Persisting values across callbacks

I’d like to know if I can add an attribute to my DefaultCallbacks and have it persist across multiple on_episode_end callbacks.

What i want is a metric that will average a value over the last 100 episodes. However, there are two things I need in this metric:

  1. if the model completed less than 100 episodes, I still want to sum them up and divide by 100.
  2. At some points in training, I need to “reset” this list of 100 episodes as if the model were starting again.

So, my thoughts were “let’s make a custom_metric.” If I add a collections.deque to my DefaultCallbacks with maxlen=100 and append to it at every on_episode_end, I can check it at the on_train_result callback (where I need it) and add it to the results dictionary. However, I do not know exactly if, when RAY parallelizes into multiple workers, there will be multiple instances of this callback object. Will I be able to trust this value? the on_episode_end callback is called in a “centralized” way?

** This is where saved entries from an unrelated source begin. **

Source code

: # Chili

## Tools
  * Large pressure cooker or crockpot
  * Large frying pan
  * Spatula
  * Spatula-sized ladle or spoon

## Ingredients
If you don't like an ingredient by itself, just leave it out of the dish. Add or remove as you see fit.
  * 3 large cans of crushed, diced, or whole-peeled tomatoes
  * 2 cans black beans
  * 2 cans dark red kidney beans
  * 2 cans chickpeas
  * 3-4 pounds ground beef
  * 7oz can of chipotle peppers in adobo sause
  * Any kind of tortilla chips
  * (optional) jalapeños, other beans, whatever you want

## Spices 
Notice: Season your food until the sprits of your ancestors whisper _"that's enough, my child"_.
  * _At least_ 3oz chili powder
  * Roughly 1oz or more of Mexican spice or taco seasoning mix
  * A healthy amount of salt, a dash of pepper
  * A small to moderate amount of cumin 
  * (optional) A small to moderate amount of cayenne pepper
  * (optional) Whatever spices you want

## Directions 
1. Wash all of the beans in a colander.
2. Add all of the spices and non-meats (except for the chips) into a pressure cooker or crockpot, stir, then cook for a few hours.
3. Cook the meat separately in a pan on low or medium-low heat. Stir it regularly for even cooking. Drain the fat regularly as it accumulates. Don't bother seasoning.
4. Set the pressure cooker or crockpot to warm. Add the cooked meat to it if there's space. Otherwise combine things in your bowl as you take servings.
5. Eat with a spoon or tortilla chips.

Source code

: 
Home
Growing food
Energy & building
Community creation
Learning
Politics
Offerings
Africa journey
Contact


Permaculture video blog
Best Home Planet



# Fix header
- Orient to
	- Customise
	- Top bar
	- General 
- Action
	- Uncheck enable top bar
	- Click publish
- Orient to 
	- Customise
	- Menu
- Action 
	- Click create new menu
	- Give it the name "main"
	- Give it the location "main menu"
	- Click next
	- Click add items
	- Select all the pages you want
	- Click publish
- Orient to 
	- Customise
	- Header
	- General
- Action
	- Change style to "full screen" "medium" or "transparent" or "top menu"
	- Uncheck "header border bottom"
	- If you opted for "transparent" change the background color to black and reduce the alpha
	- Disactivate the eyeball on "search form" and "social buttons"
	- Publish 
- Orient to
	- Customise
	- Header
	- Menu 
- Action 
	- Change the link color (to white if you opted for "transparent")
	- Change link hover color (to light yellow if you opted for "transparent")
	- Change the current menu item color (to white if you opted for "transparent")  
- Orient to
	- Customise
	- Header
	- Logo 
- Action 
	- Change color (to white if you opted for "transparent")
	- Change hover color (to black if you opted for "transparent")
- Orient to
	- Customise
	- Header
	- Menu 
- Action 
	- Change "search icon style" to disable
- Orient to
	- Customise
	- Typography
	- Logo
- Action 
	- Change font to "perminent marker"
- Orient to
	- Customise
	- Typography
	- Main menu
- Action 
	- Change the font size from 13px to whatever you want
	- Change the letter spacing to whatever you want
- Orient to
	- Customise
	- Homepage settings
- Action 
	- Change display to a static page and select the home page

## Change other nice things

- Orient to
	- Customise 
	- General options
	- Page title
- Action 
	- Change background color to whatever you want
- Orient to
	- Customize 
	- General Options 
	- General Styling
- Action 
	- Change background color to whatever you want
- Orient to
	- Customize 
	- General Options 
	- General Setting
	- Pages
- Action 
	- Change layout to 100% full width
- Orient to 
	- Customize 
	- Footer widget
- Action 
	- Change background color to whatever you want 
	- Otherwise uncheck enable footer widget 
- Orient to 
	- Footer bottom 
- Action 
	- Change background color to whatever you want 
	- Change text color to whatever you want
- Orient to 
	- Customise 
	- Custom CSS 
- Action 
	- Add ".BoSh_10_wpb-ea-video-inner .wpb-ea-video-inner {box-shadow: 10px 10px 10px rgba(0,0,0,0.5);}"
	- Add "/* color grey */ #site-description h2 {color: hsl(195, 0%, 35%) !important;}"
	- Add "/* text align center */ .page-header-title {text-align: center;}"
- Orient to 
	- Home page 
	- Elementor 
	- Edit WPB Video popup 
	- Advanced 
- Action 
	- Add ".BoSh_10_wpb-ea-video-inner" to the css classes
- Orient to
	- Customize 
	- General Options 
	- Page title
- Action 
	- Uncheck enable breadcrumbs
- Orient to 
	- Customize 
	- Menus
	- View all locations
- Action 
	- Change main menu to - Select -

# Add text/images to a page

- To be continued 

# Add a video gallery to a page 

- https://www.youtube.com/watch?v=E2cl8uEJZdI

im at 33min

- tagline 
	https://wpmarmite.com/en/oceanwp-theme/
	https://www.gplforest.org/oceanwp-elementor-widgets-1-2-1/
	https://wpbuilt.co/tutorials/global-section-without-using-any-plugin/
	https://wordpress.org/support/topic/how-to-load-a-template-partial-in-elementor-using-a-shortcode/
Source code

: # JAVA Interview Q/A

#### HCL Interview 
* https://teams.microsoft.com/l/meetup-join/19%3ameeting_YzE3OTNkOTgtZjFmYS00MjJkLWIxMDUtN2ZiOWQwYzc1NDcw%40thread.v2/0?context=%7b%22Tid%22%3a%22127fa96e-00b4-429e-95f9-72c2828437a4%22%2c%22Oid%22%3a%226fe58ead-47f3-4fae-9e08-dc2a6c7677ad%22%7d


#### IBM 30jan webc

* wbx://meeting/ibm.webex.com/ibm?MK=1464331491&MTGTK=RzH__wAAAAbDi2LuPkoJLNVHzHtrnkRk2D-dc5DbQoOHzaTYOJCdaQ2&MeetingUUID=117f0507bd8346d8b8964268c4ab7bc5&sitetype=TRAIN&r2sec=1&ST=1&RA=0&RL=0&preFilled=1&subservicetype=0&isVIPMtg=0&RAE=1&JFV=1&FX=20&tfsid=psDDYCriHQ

Hey @BrunoBSM , custom callback objects are not centralized, meaning each worker (num_workers) will have its own instance of your provided class and will thus do its own on_episode_end call.

However, you can add episode.hist_data (build lists with values per-timestep) and episode.custom_metrics (put per-episode metrics here).

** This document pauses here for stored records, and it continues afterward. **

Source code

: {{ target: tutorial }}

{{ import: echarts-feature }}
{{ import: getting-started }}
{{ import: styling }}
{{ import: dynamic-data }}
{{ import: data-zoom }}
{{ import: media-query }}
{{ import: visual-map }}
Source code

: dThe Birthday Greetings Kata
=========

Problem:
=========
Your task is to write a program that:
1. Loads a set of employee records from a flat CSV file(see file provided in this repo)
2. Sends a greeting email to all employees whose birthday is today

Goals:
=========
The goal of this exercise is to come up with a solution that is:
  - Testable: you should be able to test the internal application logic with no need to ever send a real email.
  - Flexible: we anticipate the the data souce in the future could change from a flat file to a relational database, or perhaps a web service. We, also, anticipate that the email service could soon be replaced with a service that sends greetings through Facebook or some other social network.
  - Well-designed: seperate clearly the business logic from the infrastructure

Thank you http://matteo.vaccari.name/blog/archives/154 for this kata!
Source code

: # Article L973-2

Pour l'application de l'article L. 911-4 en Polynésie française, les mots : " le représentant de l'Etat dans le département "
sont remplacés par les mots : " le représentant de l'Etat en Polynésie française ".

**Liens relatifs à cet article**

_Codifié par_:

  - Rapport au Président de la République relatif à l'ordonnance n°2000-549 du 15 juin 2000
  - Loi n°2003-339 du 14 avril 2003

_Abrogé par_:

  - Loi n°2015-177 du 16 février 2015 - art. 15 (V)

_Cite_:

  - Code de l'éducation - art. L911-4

In the on_train_results method (only called on your “learner”, meaning centralized), you should then see these metrics in the results argument:

This is from our example script in ray.rllib.examples.custom_metrics_and_callbacks.py

1 Like

Hi @sven1977 ,
I had a query on a related topic you mentioned for the above concern - which is “custom callback objects are not centralized”.
I’m interested in visualising the trajectory of individual workers during training process (tune.run()).
I got the trajectory logged into the console by using the on_postprocess_trajectory method in the callback class.
But as you said, since callbacks are not centralised, I’m unable to append the trajectory separately for each worker and save it to a file. This is because, at the end of the training, the callback triggered are that of PPOTrainer (not Rolloutworker) and I’m unable to fetch the trajectory dataframe for each of three workers as they are being saved in a different instance of the callback method. Is there a better/cleaner way of doing what i need?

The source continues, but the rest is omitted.